I just unsealed a new 32oz bottle of Star San to replace the 32oz bottle I’ve used for about a year and a half. Something I noticed immediately is that solutions made from this bottle of Star San cloud over much more rapidly than those made from the previous.
From my previous bottle I was getting shelf life of about a week with a covered, mixed-up batch of SS (1oz to 5 gal water). But solutions made from this latest bottle cloud over within a day (even when in a covered container or spray bottle).
Since Star San’s pH (and therefore microbe-killing power) can be roughly judged by the clarity of the solution, I’m forced to consider changing my sanitizer habits to include discarding fresh but hazy solution and mixing batches more frequently.
BTW, the labels look legit and product was purchased from a reputable retailer.
Anybody else out there seeing a change in recent batches of Star San? I’m pretty sure that my water didn’t change that much over the course of a few weeks.
I have heard recently, I think from Denny, that the cloudiness = higher pH is not really all that accurate. If you have the ability to test pH that is your best bet for figuring out if the star san is still good.
I mix mine with tap water so it clouds over almost immediatly but still seems to work (fingers crossed, no infections yet)
This is very interesting because I am in exactly the same boat as you. I suddenly noticed that my buckets cloud over very quickly, like within an hour or two, whereas before it would go for several days before clouding up. I also switched to a new 32 oz bottle. I didn’t think to associate it with the StarSan. I had assumed that the mineral content of my water had changed going from winter into spring, or whatever the seasons were at the time.

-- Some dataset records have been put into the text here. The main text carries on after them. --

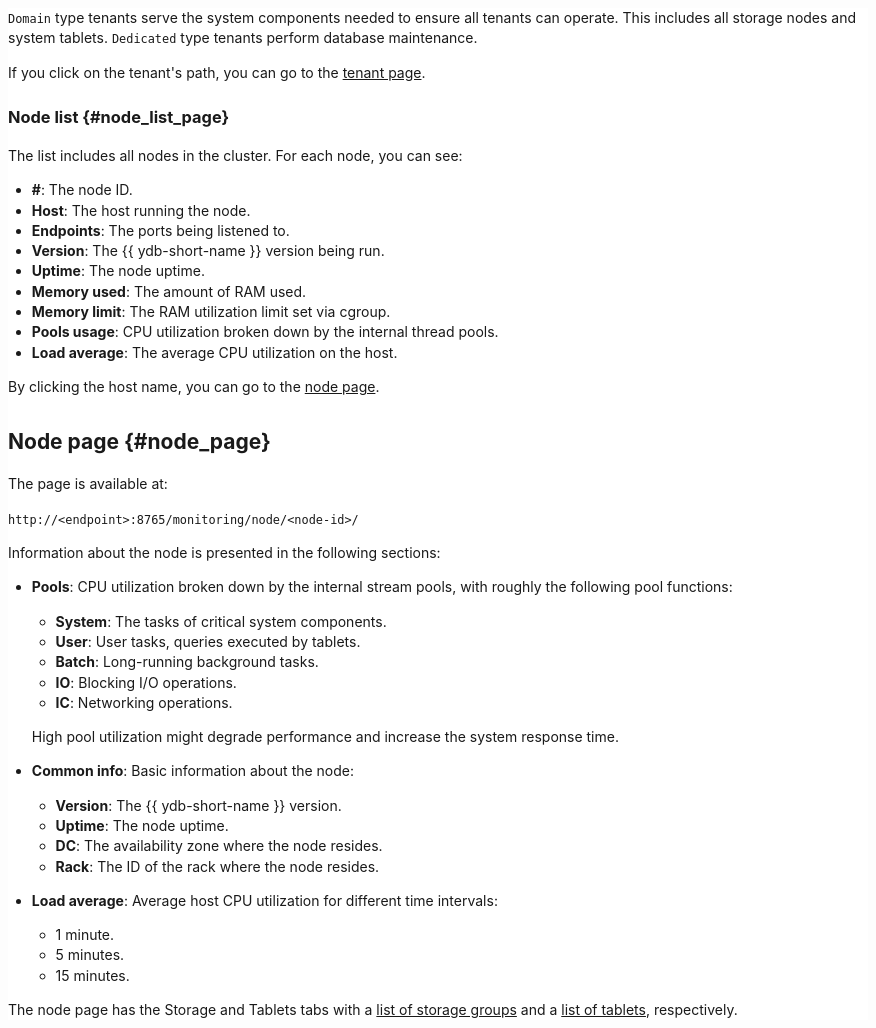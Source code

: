 `Domain` type tenants serve the system components needed to ensure all tenants can operate. This includes all storage nodes and system tablets. `Dedicated` type tenants perform database maintenance.

If you click on the tenant's path, you can go to the [tenant page](#tenant_page).

### Node list {#node_list_page}

The list includes all nodes in the cluster. For each node, you can see:

* **#**: The node ID.
* **Host**: The host running the node.
* **Endpoints**: The ports being listened to.
* **Version**: The {{ ydb-short-name }} version being run.
* **Uptime**: The node uptime.
* **Memory used**: The amount of RAM used.
* **Memory limit**: The RAM utilization limit set via cgroup.
* **Pools usage**: CPU utilization broken down by the internal thread pools.
* **Load average**: The average CPU utilization on the host.

By clicking the host name, you can go to the [node page](#node_page).

## Node page {#node_page}

The page is available at:

```
http://<endpoint>:8765/monitoring/node/<node-id>/
```

Information about the node is presented in the following sections:

* **Pools**: CPU utilization broken down by the internal stream pools, with roughly the following pool functions:

  * **System**: The tasks of critical system components.
  * **User**: User tasks, queries executed by tablets.
  * **Batch**: Long-running background tasks.
  * **IO**: Blocking I/O operations.
  * **IC**: Networking operations.

  High pool utilization might degrade performance and increase the system response time.

* **Common info**: Basic information about the node:

  * **Version**: The {{ ydb-short-name }} version.
  * **Uptime**: The node uptime.
  * **DC**: The availability zone where the node resides.
  * **Rack**: The ID of the rack where the node resides.

* **Load average**: Average host CPU utilization for different time intervals:

  * 1 minute.
  * 5 minutes.
  * 15 minutes.

The node page has the Storage and Tablets tabs with a [list of storage groups](#node_storage_page) and a [list of tablets](#node_tablets_page), respectively.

I haven’t noticed a change and I just got a new bottle recently. But as others have said above, with tap water mine clouds up almost instantly. I’ll use cloudy starsan solution for an entire brewday but I’ll discard after that. I have tested the pH and it stays below 3 as long as I’m using it for so I’m not worried about it.
For the solution I store in a keg and keep long term I use distilled. I also keep a gallon jug of distilled water solution around for general tasks between brews and it stays crystal clear for months.
If you are in the midwest your water is changing quickly this year. The rivers are down to very low levels and in many places more ground water from deeper wells is being used. Our mineral contents is going up quite a bit right now. Hopefully the drought (going on 8-10 years now) will end, or at least abate, soon and we can get some water back in the rivers.
Exactly. Clouding of StarSan solution is due to hardness in the water. Using distilled, RO, or even ion-exchange softened water will solve the clouding ‘problem’. Its not really a problem.
My issue with storing it for longer periods of time is it develops a film. The bucket and anything sitting in it over night or for 12 hours will develop this film that is very slippery. It probably doesn’t hurt anything but it discolors my tubing if I forget and leave it in the solution.
When I make it with distilled water it stays cloud-free as you’d expect. It just struck me interesting that when I make it with tap water it clouds up much much quicker than before, and just like mugwort this seemed to have happened coincidentally after using a new 32oz bottle.
Does StarSan lose its acidity over time in storage and perhaps the stuff in my old bottle was “old”? It takes me a very long time to go through a 32oz bottle.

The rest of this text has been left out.